- ACTIVITY: Below are several entries. Transcribe exactly those lines that fall from the one with "of the tyrant." through the one with "to be seized.", end lines included.
- Opening Delimiter -
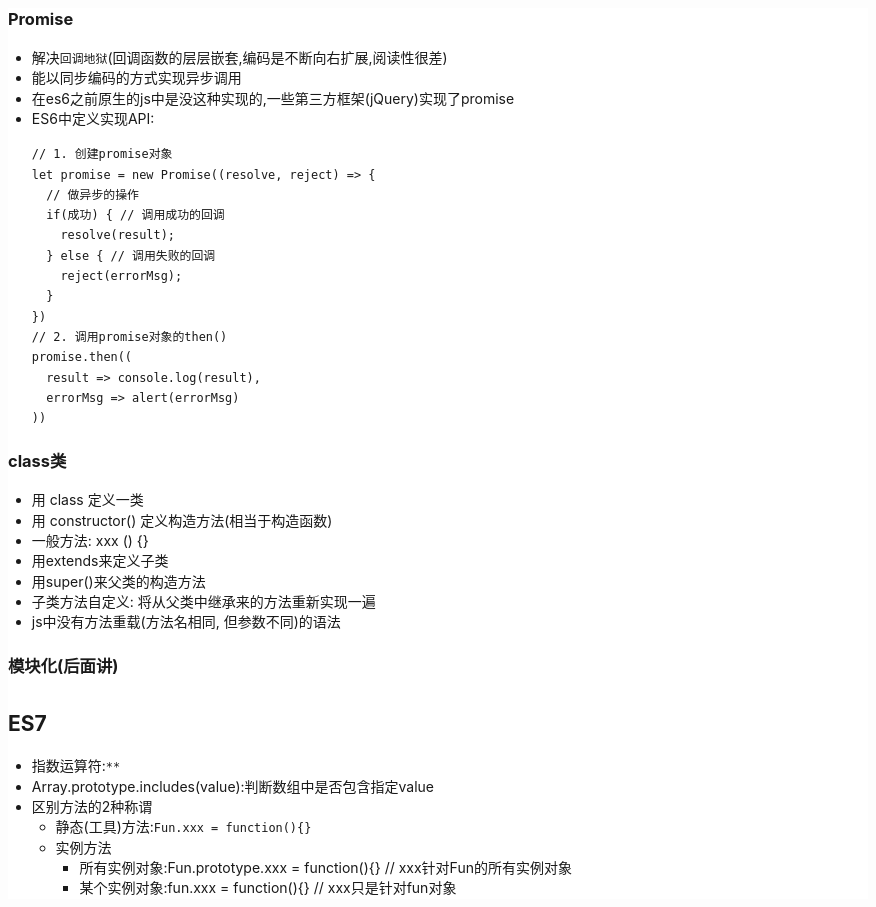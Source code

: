 ### Promise

* 解决`回调地狱`(回调函数的层层嵌套,编码是不断向右扩展,阅读性很差)
* 能以同步编码的方式实现异步调用
* 在es6之前原生的js中是没这种实现的,一些第三方框架(jQuery)实现了promise
* ES6中定义实现API: 
  ```
  // 1. 创建promise对象
  let promise = new Promise((resolve, reject) => {
    // 做异步的操作 
    if(成功) { // 调用成功的回调
      resolve(result); 
    } else { // 调用失败的回调
      reject(errorMsg); 
    } 
  }) 
  // 2. 调用promise对象的then()
  promise.then((
    result => console.log(result), 
    errorMsg => alert(errorMsg)
  ))
  ```
  
### class类

* 用 class 定义一类
* 用 constructor() 定义构造方法(相当于构造函数)
* 一般方法: xxx () {}
* 用extends来定义子类
* 用super()来父类的构造方法
* 子类方法自定义: 将从父类中继承来的方法重新实现一遍
* js中没有方法重载(方法名相同, 但参数不同)的语法
  
### 模块化(后面讲)


## ES7

* 指数运算符:`**`
* Array.prototype.includes(value):判断数组中是否包含指定value
* 区别方法的2种称谓
  * 静态(工具)方法:`Fun.xxx = function(){}`
  * 实例方法
    * 所有实例对象:Fun.prototype.xxx = function(){} // xxx针对Fun的所有实例对象
    * 某个实例对象:fun.xxx = function(){} // xxx只是针对fun对象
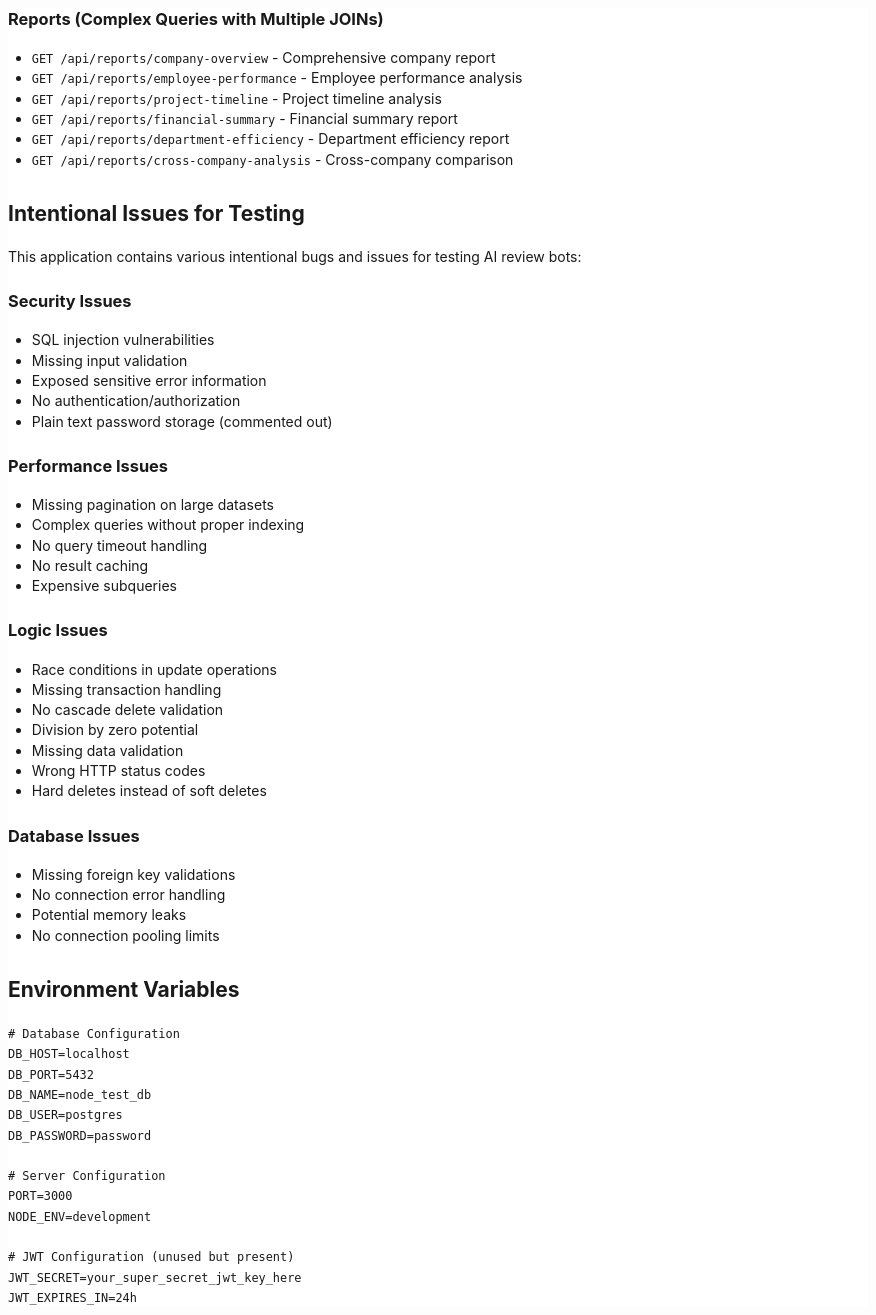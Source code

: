 ### Reports (Complex Queries with Multiple JOINs)
- `GET /api/reports/company-overview` - Comprehensive company report
- `GET /api/reports/employee-performance` - Employee performance analysis
- `GET /api/reports/project-timeline` - Project timeline analysis
- `GET /api/reports/financial-summary` - Financial summary report
- `GET /api/reports/department-efficiency` - Department efficiency report
- `GET /api/reports/cross-company-analysis` - Cross-company comparison

## Intentional Issues for Testing

This application contains various intentional bugs and issues for testing AI review bots:

### Security Issues
- SQL injection vulnerabilities
- Missing input validation
- Exposed sensitive error information
- No authentication/authorization
- Plain text password storage (commented out)

### Performance Issues
- Missing pagination on large datasets
- Complex queries without proper indexing
- No query timeout handling
- No result caching
- Expensive subqueries

### Logic Issues
- Race conditions in update operations
- Missing transaction handling
- No cascade delete validation
- Division by zero potential
- Missing data validation
- Wrong HTTP status codes
- Hard deletes instead of soft deletes

### Database Issues
- Missing foreign key validations
- No connection error handling
- Potential memory leaks
- No connection pooling limits

## Environment Variables

```env
# Database Configuration
DB_HOST=localhost
DB_PORT=5432
DB_NAME=node_test_db
DB_USER=postgres
DB_PASSWORD=password

# Server Configuration
PORT=3000
NODE_ENV=development

# JWT Configuration (unused but present)
JWT_SECRET=your_super_secret_jwt_key_here
JWT_EXPIRES_IN=24h
```
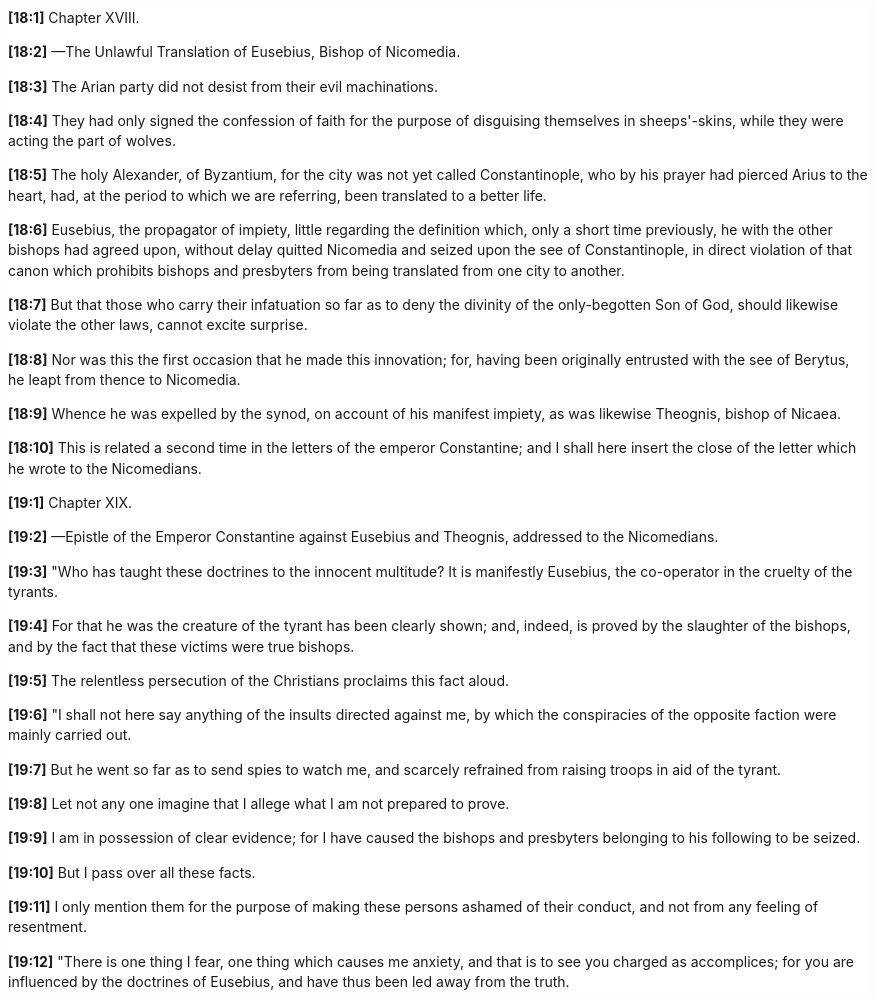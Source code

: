 **[18:1]** Chapter XVIII.

**[18:2]** —The Unlawful Translation of Eusebius, Bishop of Nicomedia.

**[18:3]** The Arian party did not desist from their evil machinations.

**[18:4]** They had only signed the confession of faith for the purpose of disguising themselves in sheeps'-skins, while they were acting the part of wolves.

**[18:5]** The holy Alexander, of Byzantium, for the city was not yet called Constantinople, who by his prayer had pierced Arius to the heart, had, at the period to which we are referring, been translated to a better life.

**[18:6]** Eusebius, the propagator of impiety, little regarding the definition which, only a short time previously, he with the other bishops had agreed upon, without delay quitted Nicomedia and seized upon the see of Constantinople, in direct violation of that canon which prohibits bishops and presbyters from being translated from one city to another.

**[18:7]** But that those who carry their infatuation so far as to deny the divinity of the only-begotten Son of God, should likewise violate the other laws, cannot excite surprise.

**[18:8]** Nor was this the first occasion that he made this innovation; for, having been originally entrusted with the see of Berytus, he leapt from thence to Nicomedia.

**[18:9]** Whence he was expelled by the synod, on account of his manifest impiety, as was likewise Theognis, bishop of Nicaea.

**[18:10]** This is related a second time in the letters of the emperor Constantine; and I shall here insert the close of the letter which he wrote to the Nicomedians.

**[19:1]** Chapter XIX.

**[19:2]** —Epistle of the Emperor Constantine against Eusebius and Theognis, addressed to the Nicomedians.

**[19:3]** "Who has taught these doctrines to the innocent multitude? It is manifestly Eusebius, the co-operator in the cruelty of the tyrants.

**[19:4]** For that he was the creature of the tyrant has been clearly shown; and, indeed, is proved by the slaughter of the bishops, and by the fact that these victims were true bishops.

**[19:5]** The relentless persecution of the Christians proclaims this fact aloud.

**[19:6]** "I shall not here say anything of the insults directed against me, by which the conspiracies of the opposite faction were mainly carried out.

**[19:7]** But he went so far as to send spies to watch me, and scarcely refrained from raising troops in aid of the tyrant.

**[19:8]** Let not any one imagine that I allege what I am not prepared to prove.

**[19:9]** I am in possession of clear evidence; for I have caused the bishops and presbyters belonging to his following to be seized.

**[19:10]** But I pass over all these facts.

**[19:11]** I only mention them for the purpose of making these persons ashamed of their conduct, and not from any feeling of resentment.

**[19:12]** "There is one thing I fear, one thing which causes me anxiety, and that is to see you charged as accomplices; for you are influenced by the doctrines of Eusebius, and have thus been led away from the truth.
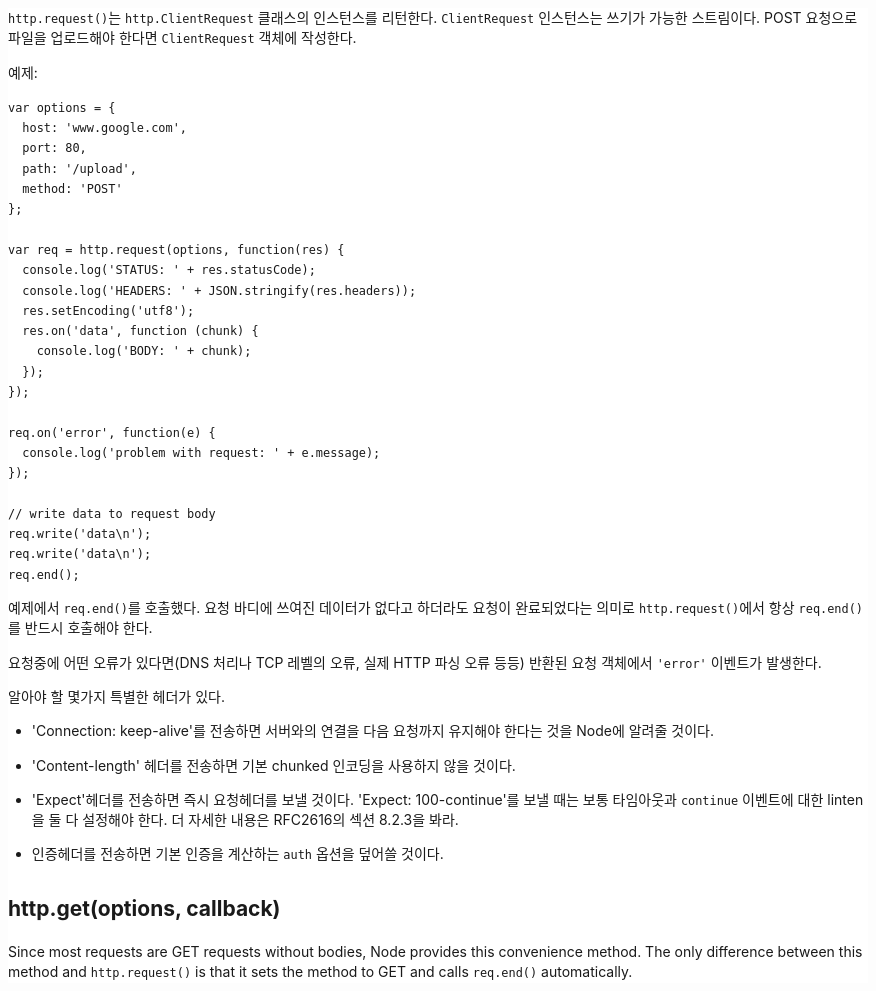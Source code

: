 `http.request()`는 `http.ClientRequest` 클래스의 인스턴스를 리턴한다. 
`ClientRequest` 인스턴스는 쓰기가 가능한 스트림이다. POST 요청으로 파일을 
업로드해야 한다면 `ClientRequest` 객체에 작성한다.

예제:

    var options = {
      host: 'www.google.com',
      port: 80,
      path: '/upload',
      method: 'POST'
    };

    var req = http.request(options, function(res) {
      console.log('STATUS: ' + res.statusCode);
      console.log('HEADERS: ' + JSON.stringify(res.headers));
      res.setEncoding('utf8');
      res.on('data', function (chunk) {
        console.log('BODY: ' + chunk);
      });
    });

    req.on('error', function(e) {
      console.log('problem with request: ' + e.message);
    });

    // write data to request body
    req.write('data\n');
    req.write('data\n');
    req.end();

예제에서 `req.end()`를 호출했다. 요청 바디에 쓰여진 데이터가 없다고 하더라도 요청이 
완료되었다는 의미로 `http.request()`에서 항상 `req.end()`를 반드시 호출해야 한다. 

요청중에 어떤 오류가 있다면(DNS 처리나 TCP 레벨의 오류, 실제 HTTP 파싱 오류 등등) 
반환된 요청 객체에서 `'error'` 이벤트가 발생한다.

알아야 할 몇가지 특별한 헤더가 있다.

* 'Connection: keep-alive'를 전송하면 서버와의 연결을 다음 요청까지 유지해야 한다는 
  것을 Node에 알려줄 것이다.

* 'Content-length' 헤더를 전송하면 기본 chunked 인코딩을 사용하지 않을 것이다.

* 'Expect'헤더를 전송하면 즉시 요청헤더를 보낼 것이다. 'Expect: 100-continue'를 보낼 
  때는 보통 타임아웃과 `continue` 이벤트에 대한 linten을 둘 다 설정해야 한다. 더 
  자세한 내용은 RFC2616의 섹션 8.2.3을 봐라.

* 인증헤더를 전송하면 기본 인증을 계산하는 `auth` 옵션을 덮어쓸 것이다.

## http.get(options, callback)



Since most requests are GET requests without bodies, Node provides this
convenience method. The only difference between this method and `http.request()` is
that it sets the method to GET and calls `req.end()` automatically.
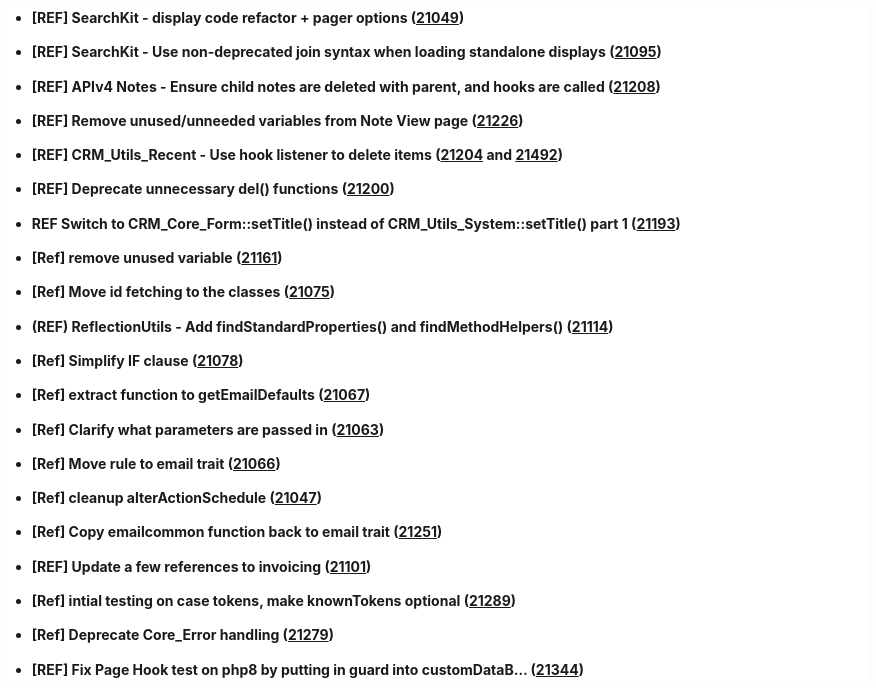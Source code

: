 - **[REF] SearchKit - display code refactor + pager options
  ([21049](https://github.com/civicrm/civicrm-core/pull/21049))**

- **[REF] SearchKit - Use non-deprecated join syntax when loading standalone
  displays ([21095](https://github.com/civicrm/civicrm-core/pull/21095))**

- **[REF] APIv4 Notes - Ensure child notes are deleted with parent, and hooks
  are called ([21208](https://github.com/civicrm/civicrm-core/pull/21208))**

- **[REF] Remove unused/unneeded variables from Note View page
  ([21226](https://github.com/civicrm/civicrm-core/pull/21226))**

- **[REF] CRM_Utils_Recent - Use hook listener to delete items
  ([21204](https://github.com/civicrm/civicrm-core/pull/21204) and
  [21492](https://github.com/civicrm/civicrm-core/pull/21492))**

- **[REF] Deprecate unnecessary del() functions
  ([21200](https://github.com/civicrm/civicrm-core/pull/21200))**

- **REF Switch to CRM_Core_Form::setTitle() instead of
  CRM_Utils_System::setTitle() part 1
  ([21193](https://github.com/civicrm/civicrm-core/pull/21193))**

- **[Ref] remove unused variable
  ([21161](https://github.com/civicrm/civicrm-core/pull/21161))**

- **[Ref] Move id fetching to the classes
  ([21075](https://github.com/civicrm/civicrm-core/pull/21075))**

- **(REF) ReflectionUtils - Add findStandardProperties() and findMethodHelpers()
  ([21114](https://github.com/civicrm/civicrm-core/pull/21114))**

- **[Ref] Simplify IF clause
  ([21078](https://github.com/civicrm/civicrm-core/pull/21078))**

- **[Ref] extract function to getEmailDefaults
  ([21067](https://github.com/civicrm/civicrm-core/pull/21067))**

- **[Ref] Clarify what parameters are passed in
  ([21063](https://github.com/civicrm/civicrm-core/pull/21063))**

- **[Ref] Move rule to email trait
  ([21066](https://github.com/civicrm/civicrm-core/pull/21066))**

- **[Ref] cleanup alterActionSchedule
  ([21047](https://github.com/civicrm/civicrm-core/pull/21047))**

- **[Ref] Copy emailcommon function back to email trait
  ([21251](https://github.com/civicrm/civicrm-core/pull/21251))**

- **[REF] Update a few references to invoicing
  ([21101](https://github.com/civicrm/civicrm-core/pull/21101))**

- **[Ref] intial testing on case tokens, make knownTokens optional
  ([21289](https://github.com/civicrm/civicrm-core/pull/21289))**

- **[Ref] Deprecate Core_Error handling
  ([21279](https://github.com/civicrm/civicrm-core/pull/21279))**

- **[REF] Fix Page Hook test on php8 by putting in guard into customDataB…
  ([21344](https://github.com/civicrm/civicrm-core/pull/21344))**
- Closing Delimiter -
- REPLY TO THE TASK:
**[19:7]** But he went so far as to send spies to watch me, and scarcely refrained from raising troops in aid of the tyrant.

**[19:8]** Let not any one imagine that I allege what I am not prepared to prove.

**[19:9]** I am in possession of clear evidence; for I have caused the bishops and presbyters belonging to his following to be seized.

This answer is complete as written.